> ABOUT THIS EXERCISE
Go through the listing below and write out exactly the lines from the one that mentions "## This console" through the one that mentions "## 필수 구성 요소", minus the pictures.

=== Section Start ===

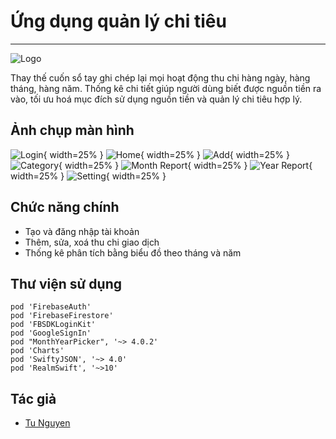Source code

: #  Ứng dụng quản lý chi tiêu
***
![Logo](/MoneyManagementApp/Assets.xcassets/AppIcon.png)

Thay thế cuốn sổ tay ghi chép lại mọi hoạt động thu chi hàng ngày, hàng tháng, hàng năm.
Thống kê chi tiết giúp người dùng biết được nguồn tiền ra vào, tối ưu hoá mục đích sử dụng nguồn tiền và quản lý chi tiêu hợp lý.

## Ảnh chụp màn hình
![Login](MoneyManagementApp/Resource/Image/login.png){ width=25% }
![Home](MoneyManagementApp/Resource/Image/home.png){ width=25% }
![Add](MoneyManagementApp/Resource/Image/add.png){ width=25% }
![Category](MoneyManagementApp/Resource/Image/category.png){ width=25% }
![Month Report](MoneyManagementApp/Resource/Image/month.png){ width=25% }
![Year Report](MoneyManagementApp/Resource/Image/year.png){ width=25% }
![Setting](MoneyManagementApp/Resource/Image/setting.png){ width=25% }

## Chức năng chính
- Tạo và đăng nhập tài khoản
- Thêm, sửa, xoá thu chi giao dịch
- Thống kê phân tích bằng biểu đồ theo tháng và năm

## Thư viện sử dụng
    pod 'FirebaseAuth'
    pod 'FirebaseFirestore'
    pod 'FBSDKLoginKit'
    pod 'GoogleSignIn'
    pod "MonthYearPicker", '~> 4.0.2'
    pod 'Charts'
    pod 'SwiftyJSON', '~> 4.0'
    pod 'RealmSwift', '~>10'
    
## Tác giả
- [Tu Nguyen](https://www.facebook.com/tuna194/)
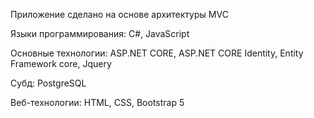 Приложение сделано на основе архитектуры MVC

Языки программирования: C#, JavaScript

Основные технологии: ASP.NET CORE, ASP.NET CORE Identity, Entity Framework core, Jquery

Субд: PostgreSQL

Веб-технологии: HTML, CSS, Bootstrap 5
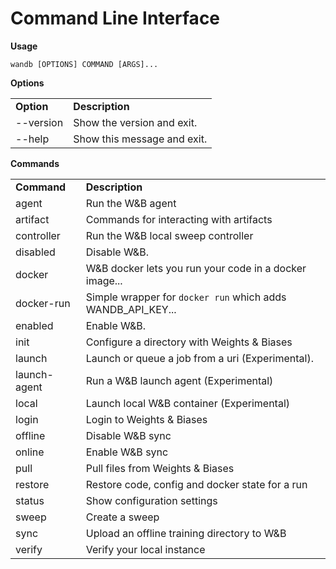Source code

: # Command Line Interface

**Usage**

`wandb [OPTIONS] COMMAND [ARGS]...`

**Options**

|            |                             |
| ---------- | --------------------------- |
| **Option** | **Description**             |
| --version  | Show the version and exit.  |
| --help     | Show this message and exit. |

**Commands**

|              |                                                               |
| ------------ | ------------------------------------------------------------- |
| **Command**  | **Description**                                               |
| agent        | Run the W\&B agent                                            |
| artifact     | Commands for interacting with artifacts                       |
| controller   | Run the W\&B local sweep controller                           |
| disabled     | Disable W\&B.                                                 |
| docker       | W\&B docker lets you run your code in a docker image...       |
| docker-run   | Simple wrapper for `docker run` which adds WANDB\_API\_KEY... |
| enabled      | Enable W\&B.                                                  |
| init         | Configure a directory with Weights & Biases                   |
| launch       | Launch or queue a job from a uri (Experimental).              |
| launch-agent | Run a W\&B launch agent (Experimental)                        |
| local        | Launch local W\&B container (Experimental)                    |
| login        | Login to Weights & Biases                                     |
| offline      | Disable W\&B sync                                             |
| online       | Enable W\&B sync                                              |
| pull         | Pull files from Weights & Biases                              |
| restore      | Restore code, config and docker state for a run               |
| status       | Show configuration settings                                   |
| sweep        | Create a sweep                                                |
| sync         | Upload an offline training directory to W\&B                  |
| verify       | Verify your local instance                                    |
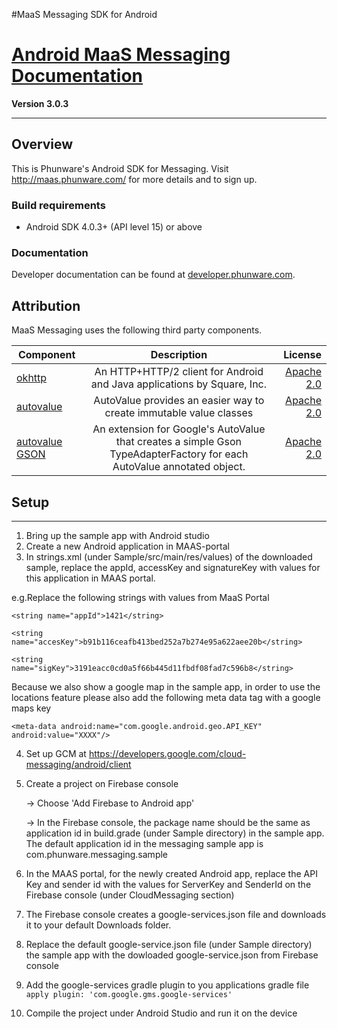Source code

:#MaaS Messaging SDK for Android

[Android MaaS Messaging Documentation](http://phunware.github.io/maas-messaging-android-sdk/)
=======
**Version 3.0.3**
________________


## Overview
This is Phunware's Android SDK for Messaging. Visit http://maas.phunware.com/ for more details and to sign up.

### Build requirements
* Android SDK 4.0.3+ (API level 15) or above

### Documentation

Developer documentation can be found at
[developer.phunware.com](https://developer.phunware.com/pages/viewpage.action?pageId=3409274).

Attribution
-----------
MaaS Messaging uses the following third party components.

| Component     | Description   | License  |
| ------------- |:-------------:| -----:|
| [okhttp](https://github.com/square/okhttp)        | An HTTP+HTTP/2 client for Android and Java applications by Square, Inc. | [Apache 2.0](https://github.com/square/okhttp/blob/master/LICENSE.txt) |
| [autovalue](https://github.com/google/auto/tree/master/value)        | AutoValue provides an easier way to create immutable value classes | [Apache 2.0](https://github.com/google/auto/blob/master/LICENSE.txt) |
| [autovalue GSON](https://github.com/rharter/auto-value-gson)        | An extension for Google's AutoValue that creates a simple Gson TypeAdapterFactory for each AutoValue annotated object. | [Apache 2.0](https://github.com/rharter/auto-value-gson/blob/master/LICENSE.txt) |

## Setup
-------
1. Bring up the sample app with Android studio
2. Create a new Android application in MAAS-portal
3. In strings.xml (under Sample/src/main/res/values) of the downloaded sample, replace the appId, accessKey and signatureKey with values for this application in MAAS portal.

  e.g.Replace the following strings with values from MaaS Portal

  `<string name="appId">1421</string>`

  `<string name="accesKey">b91b116ceafb413bed252a7b274e95a622aee20b</string>`

  `<string name="sigKey">3191eacc0cd0a5f66b445d11fbdf08fad7c596b8</string>`

  Because we also show a google map in the sample app, in order to use the locations feature please also add the following meta data tag with a google maps key

  `<meta-data android:name="com.google.android.geo.API_KEY" android:value="XXXX"/>`

4. Set up GCM at https://developers.google.com/cloud-messaging/android/client
5. Create a project on Firebase console

    -> Choose 'Add Firebase to Android app'

    -> In the Firebase console, the package name should be the same as application id in build.grade (under Sample directory) in the sample app. The default application id in the messaging sample app is com.phunware.messaging.sample
6. In the MAAS portal, for the newly created Android app, replace the API Key and sender id with the values for ServerKey and SenderId on the Firebase console (under CloudMessaging section)
7. The Firebase console creates a google-services.json file and downloads it to your default Downloads folder.
8. Replace the default google-service.json file (under Sample directory) the sample app with the dowloaded google-service.json from Firebase console
9. Add the google-services gradle plugin to you applications gradle file
  `apply plugin: 'com.google.gms.google-services'`
10. Compile the project under Android Studio and run it on the device
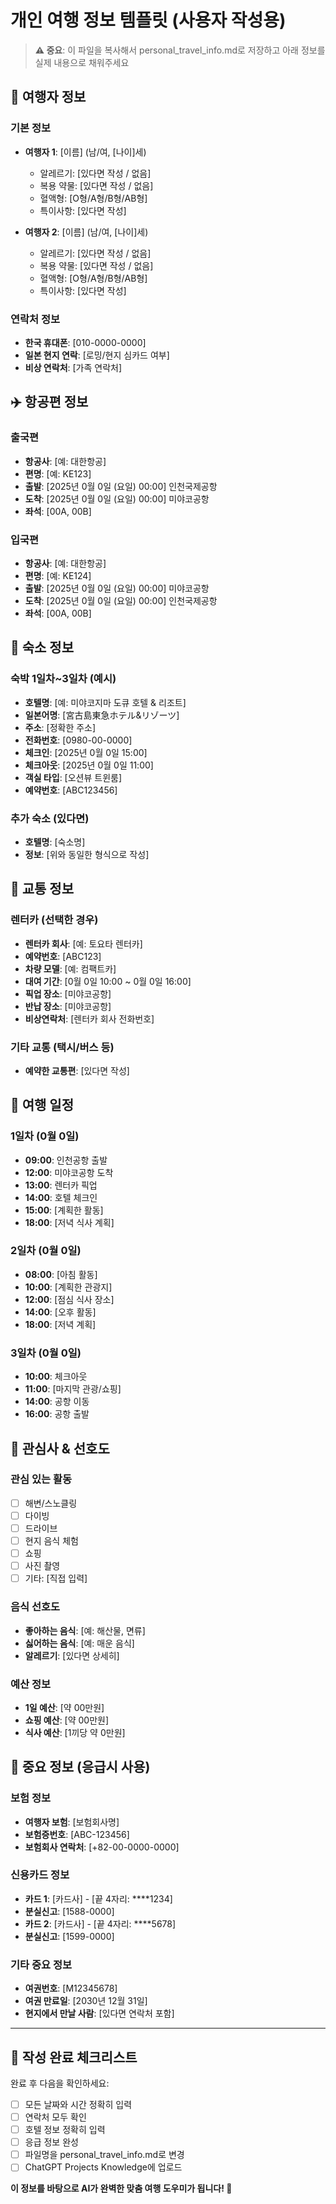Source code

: # 개인 여행 정보 템플릿 (사용자 작성용)

> **⚠️ 중요**: 이 파일을 복사해서 personal_travel_info.md로 저장하고 아래 정보를 실제 내용으로 채워주세요

## 👥 여행자 정보

### 기본 정보
- **여행자 1**: [이름] (남/여, [나이]세)
  - 알레르기: [있다면 작성 / 없음]
  - 복용 약물: [있다면 작성 / 없음]
  - 혈액형: [O형/A형/B형/AB형]
  - 특이사항: [있다면 작성]

- **여행자 2**: [이름] (남/여, [나이]세)
  - 알레르기: [있다면 작성 / 없음]
  - 복용 약물: [있다면 작성 / 없음]
  - 혈액형: [O형/A형/B형/AB형]
  - 특이사항: [있다면 작성]

### 연락처 정보
- **한국 휴대폰**: [010-0000-0000]
- **일본 현지 연락**: [로밍/현지 심카드 여부]
- **비상 연락처**: [가족 연락처]

## ✈️ 항공편 정보

### 출국편
- **항공사**: [예: 대한항공]
- **편명**: [예: KE123]
- **출발**: [2025년 0월 0일 (요일) 00:00] 인천국제공항
- **도착**: [2025년 0월 0일 (요일) 00:00] 미야코공항
- **좌석**: [00A, 00B]

### 입국편  
- **항공사**: [예: 대한항공]
- **편명**: [예: KE124]
- **출발**: [2025년 0월 0일 (요일) 00:00] 미야코공항
- **도착**: [2025년 0월 0일 (요일) 00:00] 인천국제공항
- **좌석**: [00A, 00B]

## 🏨 숙소 정보

### 숙박 1일차~3일차 (예시)
- **호텔명**: [예: 미야코지마 도큐 호텔 & 리조트]
- **일본어명**: [宮古島東急ホテル&リゾーツ]
- **주소**: [정확한 주소]
- **전화번호**: [0980-00-0000]
- **체크인**: [2025년 0월 0일 15:00]
- **체크아웃**: [2025년 0월 0일 11:00]
- **객실 타입**: [오션뷰 트윈룸]
- **예약번호**: [ABC123456]

### 추가 숙소 (있다면)
- **호텔명**: [숙소명]
- **정보**: [위와 동일한 형식으로 작성]

## 🚗 교통 정보

### 렌터카 (선택한 경우)
- **렌터카 회사**: [예: 토요타 렌터카]
- **예약번호**: [ABC123]
- **차량 모델**: [예: 컴팩트카]
- **대여 기간**: [0월 0일 10:00 ~ 0월 0일 16:00]
- **픽업 장소**: [미야코공항]
- **반납 장소**: [미야코공항]
- **비상연락처**: [렌터카 회사 전화번호]

### 기타 교통 (택시/버스 등)
- **예약한 교통편**: [있다면 작성]

## 📅 여행 일정

### 1일차 (0월 0일)
- **09:00**: 인천공항 출발
- **12:00**: 미야코공항 도착
- **13:00**: 렌터카 픽업
- **14:00**: 호텔 체크인
- **15:00**: [계획한 활동]
- **18:00**: [저녁 식사 계획]

### 2일차 (0월 0일)
- **08:00**: [아침 활동]
- **10:00**: [계획한 관광지]
- **12:00**: [점심 식사 장소]
- **14:00**: [오후 활동]
- **18:00**: [저녁 계획]

### 3일차 (0월 0일)  
- **10:00**: 체크아웃
- **11:00**: [마지막 관광/쇼핑]
- **14:00**: 공항 이동
- **16:00**: 공항 출발

## 🎯 관심사 & 선호도

### 관심 있는 활동
- [ ] 해변/스노클링
- [ ] 다이빙
- [ ] 드라이브
- [ ] 현지 음식 체험
- [ ] 쇼핑
- [ ] 사진 촬영
- [ ] 기타: [직접 입력]

### 음식 선호도
- **좋아하는 음식**: [예: 해산물, 면류]
- **싫어하는 음식**: [예: 매운 음식]
- **알레르기**: [있다면 상세히]

### 예산 정보
- **1일 예산**: [약 00만원]
- **쇼핑 예산**: [약 00만원]
- **식사 예산**: [1끼당 약 0만원]

## 🚨 중요 정보 (응급시 사용)

### 보험 정보
- **여행자 보험**: [보험회사명]
- **보험증번호**: [ABC-123456]
- **보험회사 연락처**: [+82-00-0000-0000]

### 신용카드 정보
- **카드 1**: [카드사] - [끝 4자리: ****1234]
- **분실신고**: [1588-0000]
- **카드 2**: [카드사] - [끝 4자리: ****5678]
- **분실신고**: [1599-0000]

### 기타 중요 정보
- **여권번호**: [M12345678]
- **여권 만료일**: [2030년 12월 31일]
- **현지에서 만날 사람**: [있다면 연락처 포함]

---

## 📝 작성 완료 체크리스트

완료 후 다음을 확인하세요:
- [ ] 모든 날짜와 시간 정확히 입력
- [ ] 연락처 모두 확인
- [ ] 호텔 정보 정확히 입력  
- [ ] 응급 정보 완성
- [ ] 파일명을 personal_travel_info.md로 변경
- [ ] ChatGPT Projects Knowledge에 업로드

**이 정보를 바탕으로 AI가 완벽한 맞춤 여행 도우미가 됩니다! 🌺**
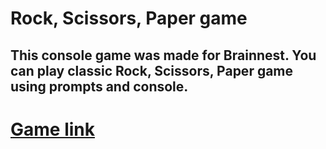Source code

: # Rock, Scissors, Paper game
## This console game was made for Brainnest. You can play classic Rock, Scissors, Paper game using prompts and console. 
# [Game link](https://msharova.github.io/JS1-assignment-brainnest/)
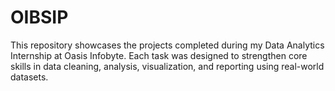 # OIBSIP
This repository showcases the projects completed during my Data Analytics Internship at Oasis Infobyte. Each task was designed to strengthen core skills in data cleaning, analysis, visualization, and reporting using real-world datasets.
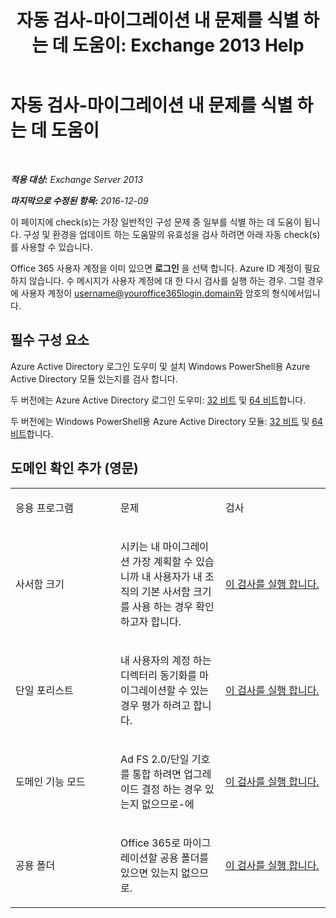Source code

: ﻿---
title: '자동 검사-마이그레이션 내 문제를 식별 하는 데 도움이: Exchange 2013 Help'
TOCTitle: 자동 검사-마이그레이션 내 문제를 식별 하는 데 도움이
ms:assetid: c1cd235d-8e8b-44a8-862d-9d36dc3a44c3
ms:mtpsurl: https://technet.microsoft.com/ko-kr/library/Dn793980(v=EXCHG.150)
ms:contentKeyID: 62633036
ms.date: 05/22/2018
mtps_version: v=EXCHG.150
ms.translationtype: MT
---

# 자동 검사-마이그레이션 내 문제를 식별 하는 데 도움이

 

_**적용 대상:** Exchange Server 2013_

_**마지막으로 수정된 항목:** 2016-12-09_

이 페이지에 check(s)는 가장 일반적인 구성 문제 중 일부를 식별 하는 데 도움이 됩니다. 구성 및 환경을 업데이트 하는 도움말의 유효성을 검사 하려면 아래 자동 check(s)를 사용할 수 있습니다.

Office 365 사용자 계정을 이미 있으면 **로그인** 을 선택 합니다. Azure ID 계정이 필요 하지 않습니다. 수 메시지가 사용자 계정에 대 한 다시 검사를 실행 하는 경우. 그럴 경우에 사용자 계정이 username@youroffice365login.domain와 암호의 형식에서입니다.

## 필수 구성 요소

Azure Active Directory 로그인 도우미 및 설치 Windows PowerShell용 Azure Active Directory 모듈 있는지를 검사 합니다.

두 버전에는 Azure Active Directory 로그인 도우미: [32 비트](https://go.microsoft.com/fwlink/?linkid=286261) 및 [64 비트](https://go.microsoft.com/fwlink/?linkid=286262)합니다.

두 버전에는 Windows PowerShell용 Azure Active Directory 모듈: [32 비트](https://go.microsoft.com/fwlink/?linkid=286258) 및 [64 비트](https://go.microsoft.com/fwlink/?linkid=286259)합니다.

## 도메인 확인 추가 (영문)


<table>
<colgroup>
<col style="width: 33%" />
<col style="width: 33%" />
<col style="width: 33%" />
</colgroup>
<tbody>
<tr class="odd">
<td><p>응용 프로그램</p></td>
<td><p>문제</p></td>
<td><p>검사</p></td>
</tr>
<tr class="even">
<td><p>사서함 크기</p></td>
<td><p>시키는 내 마이그레이션 가장 계획할 수 있습니까 내 사용자가 내 조직의 기본 사서함 크기를 사용 하는 경우 확인 하고자 합니다.</p></td>
<td><p><a href="https://go.microsoft.com/?linkid=9834877">이 검사를 실행 합니다.</a></p></td>
</tr>
<tr class="odd">
<td><p>단일 포리스트</p></td>
<td><p>내 사용자의 계정 하는 디렉터리 동기화를 마이그레이션할 수 있는 경우 평가 하려고 합니다.</p></td>
<td><p><a href="https://go.microsoft.com/?linkid=9834875">이 검사를 실행 합니다.</a></p></td>
</tr>
<tr class="even">
<td><p>도메인 기능 모드</p></td>
<td><p>Ad FS 2.0/단일 기호를 통합 하려면 업그레이드 결정 하는 경우 있는지 없으므로-에</p></td>
<td><p><a href="https://go.microsoft.com/?linkid=9834876">이 검사를 실행 합니다.</a></p></td>
</tr>
<tr class="odd">
<td><p>공용 폴더</p></td>
<td><p>Office 365로 마이그레이션할 공용 폴더를 있으면 있는지 없으므로.</p></td>
<td><p><a href="https://go.microsoft.com/?linkid=9834896">이 검사를 실행 합니다.</a></p></td>
</tr>
</tbody>
</table>

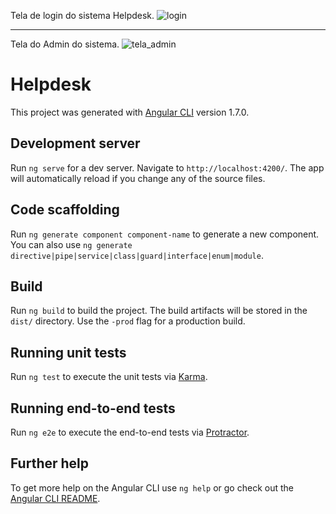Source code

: Tela de login do sistema Helpdesk.
![login](https://user-images.githubusercontent.com/20090212/39055583-fcda836e-448a-11e8-87d4-611e50ef31b0.png)
*******************************************************************************************************************
Tela do Admin do sistema.
![tela_admin](https://user-images.githubusercontent.com/20090212/39059744-c71a09ba-4495-11e8-9ba1-97381581560b.png)


# Helpdesk

This project was generated with [Angular CLI](https://github.com/angular/angular-cli) version 1.7.0.

## Development server

Run `ng serve` for a dev server. Navigate to `http://localhost:4200/`. The app will automatically reload if you change any of the source files.

## Code scaffolding

Run `ng generate component component-name` to generate a new component. You can also use `ng generate directive|pipe|service|class|guard|interface|enum|module`.

## Build

Run `ng build` to build the project. The build artifacts will be stored in the `dist/` directory. Use the `-prod` flag for a production build.

## Running unit tests

Run `ng test` to execute the unit tests via [Karma](https://karma-runner.github.io).

## Running end-to-end tests

Run `ng e2e` to execute the end-to-end tests via [Protractor](http://www.protractortest.org/).

## Further help

To get more help on the Angular CLI use `ng help` or go check out the [Angular CLI README](https://github.com/angular/angular-cli/blob/master/README.md).
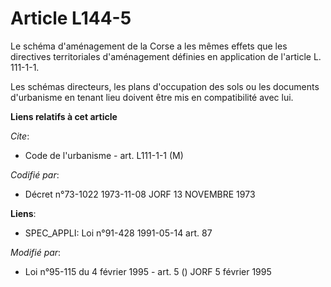 # Article L144-5

Le schéma d'aménagement de la Corse a les mêmes effets que les directives territoriales d'aménagement définies en application
de l'article L. 111-1-1.

Les schémas directeurs, les plans d'occupation des sols ou les documents d'urbanisme en tenant lieu doivent être mis en
compatibilité avec lui.

**Liens relatifs à cet article**

_Cite_:

  - Code de l'urbanisme - art. L111-1-1 (M)

_Codifié par_:

  - Décret n°73-1022 1973-11-08 JORF 13 NOVEMBRE 1973

**Liens**:

  - SPEC_APPLI: Loi n°91-428 1991-05-14 art. 87

_Modifié par_:

  - Loi n°95-115 du 4 février 1995 - art. 5 () JORF 5 février 1995
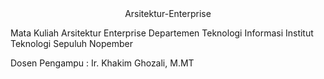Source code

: <div align = center>
  Arsitektur-Enterprise
</div>

Mata Kuliah Arsitektur Enterprise
Departemen Teknologi Informasi
Institut Teknologi Sepuluh Nopember

Dosen Pengampu : Ir. Khakim Ghozali, M.MT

=== Section End ===

> RESPONSE
## This console game was made for Brainnest. You can play classic Rock, Scissors, Paper game using prompts and console. 
# [Game link](https://msharova.github.io/JS1-assignment-brainnest/)
 # OIBSIP
This repository showcases the projects completed during my Data Analytics Internship at Oasis Infobyte. Each task was designed to strengthen core skills in data cleaning, analysis, visualization, and reporting using real-world datasets.
Source code

: ﻿---
title: '자동 검사-마이그레이션 내 문제를 식별 하는 데 도움이: Exchange 2013 Help'
TOCTitle: 자동 검사-마이그레이션 내 문제를 식별 하는 데 도움이
ms:assetid: c1cd235d-8e8b-44a8-862d-9d36dc3a44c3
ms:mtpsurl: https://technet.microsoft.com/ko-kr/library/Dn793980(v=EXCHG.150)
ms:contentKeyID: 62633036
ms.date: 05/22/2018
mtps_version: v=EXCHG.150
ms.translationtype: MT
---

# 자동 검사-마이그레이션 내 문제를 식별 하는 데 도움이

 

_**적용 대상:** Exchange Server 2013_

_**마지막으로 수정된 항목:** 2016-12-09_

이 페이지에 check(s)는 가장 일반적인 구성 문제 중 일부를 식별 하는 데 도움이 됩니다. 구성 및 환경을 업데이트 하는 도움말의 유효성을 검사 하려면 아래 자동 check(s)를 사용할 수 있습니다.

Office 365 사용자 계정을 이미 있으면 **로그인** 을 선택 합니다. Azure ID 계정이 필요 하지 않습니다. 수 메시지가 사용자 계정에 대 한 다시 검사를 실행 하는 경우. 그럴 경우에 사용자 계정이 username@youroffice365login.domain와 암호의 형식에서입니다.

## 필수 구성 요소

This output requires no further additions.